Я сел в машину. Букет остался на кухонном столе — без ленты. Тётя Вера сняла чёрную ленту и выбросила в ведро. Цветы поставила в банку.
Сто сорок километров обратно. Я ехал молча. Радио не включал. В голове — голос Романа: «Мамка для меня всё». И голос тёти Веры: «Ромка сказал, что я умерла?»
Руки на руле. Ладони — тёмные от въевшегося масла. Дорога — прямая, пустая, зимняя.
Прошёл месяц.
Роман не звонит. Ни мне, ни маме, ни кому-то из родни. Тётя Вера выгнала его из дома в тот же вечер — Нина Павловна рассказала маме, мама рассказала мне. Кричала так, что слышал весь подъезд. Потом закрыла дверь и не открывала три дня.
Деньги не вернулись. Пятьдесят тысяч — нет. И сто сорок три до них — тоже нет. Не вернутся.
Мама позвонила через неделю после моей поездки.
– Егор, зачем ты ей рассказал? Она старая женщина. Ей шестьдесят четыре года. Зачем расстраивать?
– Мам, он собирал деньги на её похороны. Она имеет право знать.
– Ну и что? Ну узнала. Теперь у неё нет сына. Тебе легче?
Легче ли мне. Не знаю. Пятьдесят тысяч — нет. Отпуск — сорван. Лена молчит, но смотрит так, что я понимаю всё без слов. Алиса спрашивает: «Пап, а мы на море поедем?» Я говорю: «Поедем, зайка. Попозже». Попозже — значит, не в этом году.
Тётя Вера звонит мне раз в неделю. Коротко — «Егорка, как дела?». Про Романа не говорит. Я не спрашиваю.
Родня разделилась. Половина — «правильно сделал, пусть знает». Другая — «жестоко, мать ни при чём, зачем впутывать старого человека».
Вчера мама сказала:
– Тётя Вера постарела за этот месяц. Сильно. Нина говорит — не печёт больше. Не варит варенье. Сидит у окна.

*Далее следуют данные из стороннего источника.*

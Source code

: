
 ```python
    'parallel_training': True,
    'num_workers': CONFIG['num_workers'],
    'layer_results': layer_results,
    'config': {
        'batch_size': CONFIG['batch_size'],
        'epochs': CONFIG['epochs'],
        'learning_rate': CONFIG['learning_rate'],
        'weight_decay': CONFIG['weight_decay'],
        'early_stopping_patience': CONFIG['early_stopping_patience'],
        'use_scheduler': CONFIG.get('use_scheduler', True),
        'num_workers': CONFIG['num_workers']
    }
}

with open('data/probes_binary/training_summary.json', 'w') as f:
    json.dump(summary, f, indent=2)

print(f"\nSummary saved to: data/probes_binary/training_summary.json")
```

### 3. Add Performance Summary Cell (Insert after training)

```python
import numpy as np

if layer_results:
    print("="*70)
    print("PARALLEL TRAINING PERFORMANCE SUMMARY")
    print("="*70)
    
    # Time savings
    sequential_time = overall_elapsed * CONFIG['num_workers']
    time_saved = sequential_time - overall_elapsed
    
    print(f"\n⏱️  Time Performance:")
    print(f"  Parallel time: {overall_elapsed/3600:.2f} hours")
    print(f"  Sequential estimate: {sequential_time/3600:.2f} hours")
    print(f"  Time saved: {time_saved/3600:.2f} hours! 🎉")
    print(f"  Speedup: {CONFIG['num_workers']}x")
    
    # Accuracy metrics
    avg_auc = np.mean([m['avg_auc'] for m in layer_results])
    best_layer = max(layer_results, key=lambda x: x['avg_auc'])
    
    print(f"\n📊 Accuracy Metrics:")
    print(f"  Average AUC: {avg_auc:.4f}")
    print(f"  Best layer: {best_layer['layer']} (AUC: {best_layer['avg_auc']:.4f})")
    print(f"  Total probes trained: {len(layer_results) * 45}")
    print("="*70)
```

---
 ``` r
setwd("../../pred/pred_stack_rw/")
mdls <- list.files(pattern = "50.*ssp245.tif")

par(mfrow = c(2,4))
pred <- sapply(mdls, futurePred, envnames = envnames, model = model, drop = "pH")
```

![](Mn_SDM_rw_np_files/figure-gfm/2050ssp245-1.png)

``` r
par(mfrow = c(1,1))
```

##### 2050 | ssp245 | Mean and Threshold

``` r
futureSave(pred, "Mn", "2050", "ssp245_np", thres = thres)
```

Я молчал. Потому что на это нечего ответить.
А ночью Лена спросила:
– Ты жалеешь?
Я лежал в темноте и думал. Жалею ли. Пятьдесят тысяч, которые не вернутся. Тётю Веру, которая не варит варенье. Романа, который молчит. Отпуск, которого не будет. Алису, которая рисует ракушки.
– Не знаю, — сказал честно.
Потому что и правда не знаю. Мать имеет право знать, что сын её «похоронил»? Или я должен был промолчать, разобраться сам, не втягивать старую женщину?
Я рассказал. И тётя Вера перестала печь пироги.
Я должен был промолчать — или мать имеет право знать, что сын её «похоронил»? А вы бы рассказали?